● **EXERCISE DETAILS**:
In the listing below, print exactly the lines between the line holding "Istnieją również inne" and the line holding "Proszę przeczytać https://virtualenv.pypa.io/en/latest/.", inclusive, and no more.
(DATASET ENTRIES Opens)
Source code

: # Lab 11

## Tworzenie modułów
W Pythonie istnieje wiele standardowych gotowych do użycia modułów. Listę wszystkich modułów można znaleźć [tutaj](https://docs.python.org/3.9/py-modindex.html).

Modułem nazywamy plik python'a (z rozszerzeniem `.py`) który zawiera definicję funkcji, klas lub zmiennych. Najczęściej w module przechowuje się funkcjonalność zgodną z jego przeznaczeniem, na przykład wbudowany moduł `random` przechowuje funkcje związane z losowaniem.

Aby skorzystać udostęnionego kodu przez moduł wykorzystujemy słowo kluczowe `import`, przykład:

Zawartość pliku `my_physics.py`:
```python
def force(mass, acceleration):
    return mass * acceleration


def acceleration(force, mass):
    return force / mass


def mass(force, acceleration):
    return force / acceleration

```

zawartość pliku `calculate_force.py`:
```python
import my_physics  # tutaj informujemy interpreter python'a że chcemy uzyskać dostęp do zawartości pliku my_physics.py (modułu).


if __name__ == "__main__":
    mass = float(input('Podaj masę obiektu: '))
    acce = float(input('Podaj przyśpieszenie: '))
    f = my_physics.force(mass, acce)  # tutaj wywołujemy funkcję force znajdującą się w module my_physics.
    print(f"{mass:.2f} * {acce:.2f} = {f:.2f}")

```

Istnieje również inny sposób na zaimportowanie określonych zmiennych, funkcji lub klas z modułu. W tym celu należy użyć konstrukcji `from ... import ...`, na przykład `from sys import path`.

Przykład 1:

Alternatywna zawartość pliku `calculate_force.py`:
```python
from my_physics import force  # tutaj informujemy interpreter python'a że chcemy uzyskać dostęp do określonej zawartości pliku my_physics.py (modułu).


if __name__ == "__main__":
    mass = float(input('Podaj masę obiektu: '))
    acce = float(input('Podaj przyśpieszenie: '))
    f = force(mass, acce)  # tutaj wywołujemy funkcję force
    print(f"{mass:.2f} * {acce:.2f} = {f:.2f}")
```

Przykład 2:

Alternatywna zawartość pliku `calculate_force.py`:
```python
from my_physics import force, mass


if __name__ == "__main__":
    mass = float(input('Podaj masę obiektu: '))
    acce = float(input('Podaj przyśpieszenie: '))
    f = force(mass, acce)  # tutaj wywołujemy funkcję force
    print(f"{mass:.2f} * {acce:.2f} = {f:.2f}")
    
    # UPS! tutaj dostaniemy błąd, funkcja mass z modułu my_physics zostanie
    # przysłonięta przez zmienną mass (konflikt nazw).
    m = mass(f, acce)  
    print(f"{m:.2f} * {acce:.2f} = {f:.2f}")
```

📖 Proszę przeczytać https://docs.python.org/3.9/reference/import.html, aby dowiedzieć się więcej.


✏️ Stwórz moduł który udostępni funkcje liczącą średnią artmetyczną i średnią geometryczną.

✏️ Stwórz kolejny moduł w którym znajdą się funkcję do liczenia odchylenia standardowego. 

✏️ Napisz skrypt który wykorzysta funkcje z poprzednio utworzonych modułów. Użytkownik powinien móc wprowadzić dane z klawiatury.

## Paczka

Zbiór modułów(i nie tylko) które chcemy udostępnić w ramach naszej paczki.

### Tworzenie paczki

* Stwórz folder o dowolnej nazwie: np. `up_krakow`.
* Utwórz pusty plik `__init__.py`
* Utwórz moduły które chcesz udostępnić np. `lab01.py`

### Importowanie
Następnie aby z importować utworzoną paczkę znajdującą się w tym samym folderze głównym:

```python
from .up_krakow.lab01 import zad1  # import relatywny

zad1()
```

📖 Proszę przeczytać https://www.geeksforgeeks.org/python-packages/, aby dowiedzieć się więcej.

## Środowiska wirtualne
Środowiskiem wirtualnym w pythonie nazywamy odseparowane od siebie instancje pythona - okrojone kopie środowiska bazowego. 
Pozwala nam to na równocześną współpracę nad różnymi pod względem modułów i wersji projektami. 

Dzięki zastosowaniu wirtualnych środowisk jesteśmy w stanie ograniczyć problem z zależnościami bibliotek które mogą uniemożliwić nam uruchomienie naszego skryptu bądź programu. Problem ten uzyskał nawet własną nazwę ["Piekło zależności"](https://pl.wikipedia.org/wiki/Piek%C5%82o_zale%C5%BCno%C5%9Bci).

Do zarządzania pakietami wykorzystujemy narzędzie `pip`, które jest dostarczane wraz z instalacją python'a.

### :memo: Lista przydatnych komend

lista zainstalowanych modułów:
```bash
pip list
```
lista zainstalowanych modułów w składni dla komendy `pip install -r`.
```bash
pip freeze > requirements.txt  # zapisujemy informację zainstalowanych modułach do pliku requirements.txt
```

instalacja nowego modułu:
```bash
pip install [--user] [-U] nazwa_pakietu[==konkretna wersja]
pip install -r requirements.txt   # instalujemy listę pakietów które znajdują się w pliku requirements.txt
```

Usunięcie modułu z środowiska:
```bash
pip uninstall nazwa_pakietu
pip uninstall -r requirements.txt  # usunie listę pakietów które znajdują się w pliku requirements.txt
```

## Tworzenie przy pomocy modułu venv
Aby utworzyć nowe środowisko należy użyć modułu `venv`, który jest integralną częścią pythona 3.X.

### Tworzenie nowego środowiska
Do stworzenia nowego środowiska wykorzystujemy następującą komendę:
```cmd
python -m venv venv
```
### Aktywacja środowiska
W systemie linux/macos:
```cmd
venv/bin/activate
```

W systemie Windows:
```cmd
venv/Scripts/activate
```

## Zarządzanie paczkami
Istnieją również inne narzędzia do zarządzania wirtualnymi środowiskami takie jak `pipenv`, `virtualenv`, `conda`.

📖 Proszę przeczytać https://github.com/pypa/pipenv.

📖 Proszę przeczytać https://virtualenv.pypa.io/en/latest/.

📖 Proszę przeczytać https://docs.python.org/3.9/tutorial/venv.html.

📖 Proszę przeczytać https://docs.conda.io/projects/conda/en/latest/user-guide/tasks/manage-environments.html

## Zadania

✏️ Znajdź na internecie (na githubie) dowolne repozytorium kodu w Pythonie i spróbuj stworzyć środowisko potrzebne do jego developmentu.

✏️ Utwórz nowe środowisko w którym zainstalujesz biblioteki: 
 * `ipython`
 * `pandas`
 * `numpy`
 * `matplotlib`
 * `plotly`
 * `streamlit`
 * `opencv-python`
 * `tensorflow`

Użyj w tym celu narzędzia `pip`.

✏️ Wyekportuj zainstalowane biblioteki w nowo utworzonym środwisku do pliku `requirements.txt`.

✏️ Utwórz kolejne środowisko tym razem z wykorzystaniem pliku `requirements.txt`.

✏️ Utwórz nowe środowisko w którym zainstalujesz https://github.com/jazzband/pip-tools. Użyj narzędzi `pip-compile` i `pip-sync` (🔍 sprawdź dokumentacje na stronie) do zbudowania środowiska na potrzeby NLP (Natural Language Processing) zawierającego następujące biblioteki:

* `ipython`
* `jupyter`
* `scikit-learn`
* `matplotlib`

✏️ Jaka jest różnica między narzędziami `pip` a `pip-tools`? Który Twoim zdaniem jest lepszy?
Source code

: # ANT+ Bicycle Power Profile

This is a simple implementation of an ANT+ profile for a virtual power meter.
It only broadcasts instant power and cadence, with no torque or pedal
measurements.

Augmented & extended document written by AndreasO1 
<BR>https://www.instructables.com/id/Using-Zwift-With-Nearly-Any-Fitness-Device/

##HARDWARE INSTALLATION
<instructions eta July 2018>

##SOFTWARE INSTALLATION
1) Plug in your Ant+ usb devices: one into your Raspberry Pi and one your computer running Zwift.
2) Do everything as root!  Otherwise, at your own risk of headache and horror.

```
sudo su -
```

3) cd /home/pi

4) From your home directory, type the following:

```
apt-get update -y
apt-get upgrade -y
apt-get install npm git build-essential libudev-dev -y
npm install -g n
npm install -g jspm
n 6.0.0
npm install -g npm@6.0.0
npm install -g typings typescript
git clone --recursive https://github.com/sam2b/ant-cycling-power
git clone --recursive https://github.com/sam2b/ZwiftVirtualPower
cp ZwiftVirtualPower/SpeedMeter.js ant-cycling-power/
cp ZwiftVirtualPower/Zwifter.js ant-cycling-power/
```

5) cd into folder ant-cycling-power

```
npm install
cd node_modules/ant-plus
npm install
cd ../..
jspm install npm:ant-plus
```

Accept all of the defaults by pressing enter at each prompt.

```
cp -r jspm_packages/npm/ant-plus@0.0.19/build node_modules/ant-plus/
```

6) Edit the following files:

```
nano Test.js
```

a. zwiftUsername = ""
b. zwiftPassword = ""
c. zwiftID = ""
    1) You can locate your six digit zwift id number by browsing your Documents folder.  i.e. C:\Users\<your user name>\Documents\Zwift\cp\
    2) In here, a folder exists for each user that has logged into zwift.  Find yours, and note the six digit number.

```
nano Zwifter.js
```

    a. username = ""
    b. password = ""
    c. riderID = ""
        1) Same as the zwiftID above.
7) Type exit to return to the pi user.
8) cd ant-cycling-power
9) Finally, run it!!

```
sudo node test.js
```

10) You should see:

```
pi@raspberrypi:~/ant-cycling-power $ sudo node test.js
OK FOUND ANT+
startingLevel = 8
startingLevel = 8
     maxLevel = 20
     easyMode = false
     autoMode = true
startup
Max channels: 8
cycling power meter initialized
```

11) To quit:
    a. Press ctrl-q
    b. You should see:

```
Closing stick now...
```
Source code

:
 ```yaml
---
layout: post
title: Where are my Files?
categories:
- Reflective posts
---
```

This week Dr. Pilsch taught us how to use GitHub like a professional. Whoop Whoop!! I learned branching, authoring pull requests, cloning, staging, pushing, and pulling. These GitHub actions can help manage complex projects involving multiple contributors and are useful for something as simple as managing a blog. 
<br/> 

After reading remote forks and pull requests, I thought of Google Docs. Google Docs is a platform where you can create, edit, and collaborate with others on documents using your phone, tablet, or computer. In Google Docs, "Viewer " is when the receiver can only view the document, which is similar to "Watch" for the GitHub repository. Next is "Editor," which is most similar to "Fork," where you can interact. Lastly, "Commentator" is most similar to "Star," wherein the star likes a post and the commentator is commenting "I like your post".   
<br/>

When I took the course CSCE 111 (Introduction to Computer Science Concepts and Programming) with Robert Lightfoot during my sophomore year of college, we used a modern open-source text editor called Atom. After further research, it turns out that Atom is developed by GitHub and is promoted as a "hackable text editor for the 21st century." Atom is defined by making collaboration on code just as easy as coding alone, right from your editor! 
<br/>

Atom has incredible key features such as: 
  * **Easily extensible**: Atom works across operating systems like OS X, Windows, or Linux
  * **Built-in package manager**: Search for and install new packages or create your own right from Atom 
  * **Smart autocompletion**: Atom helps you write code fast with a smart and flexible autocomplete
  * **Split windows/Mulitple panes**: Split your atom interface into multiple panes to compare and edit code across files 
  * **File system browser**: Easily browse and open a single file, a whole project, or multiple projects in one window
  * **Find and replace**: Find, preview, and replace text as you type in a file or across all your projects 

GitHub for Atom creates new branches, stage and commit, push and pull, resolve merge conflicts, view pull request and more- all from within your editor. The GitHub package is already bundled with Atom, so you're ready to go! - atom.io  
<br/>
(DATASET ENTRIES Closes)
● **YOUR RESPONSE**:
Istnieją również inne narzędzia do zarządzania wirtualnymi środowiskami takie jak `pipenv`, `virtualenv`, `conda`.

📖 Proszę przeczytać https://github.com/pypa/pipenv.

📖 Proszę przeczytać https://virtualenv.pypa.io/en/latest/.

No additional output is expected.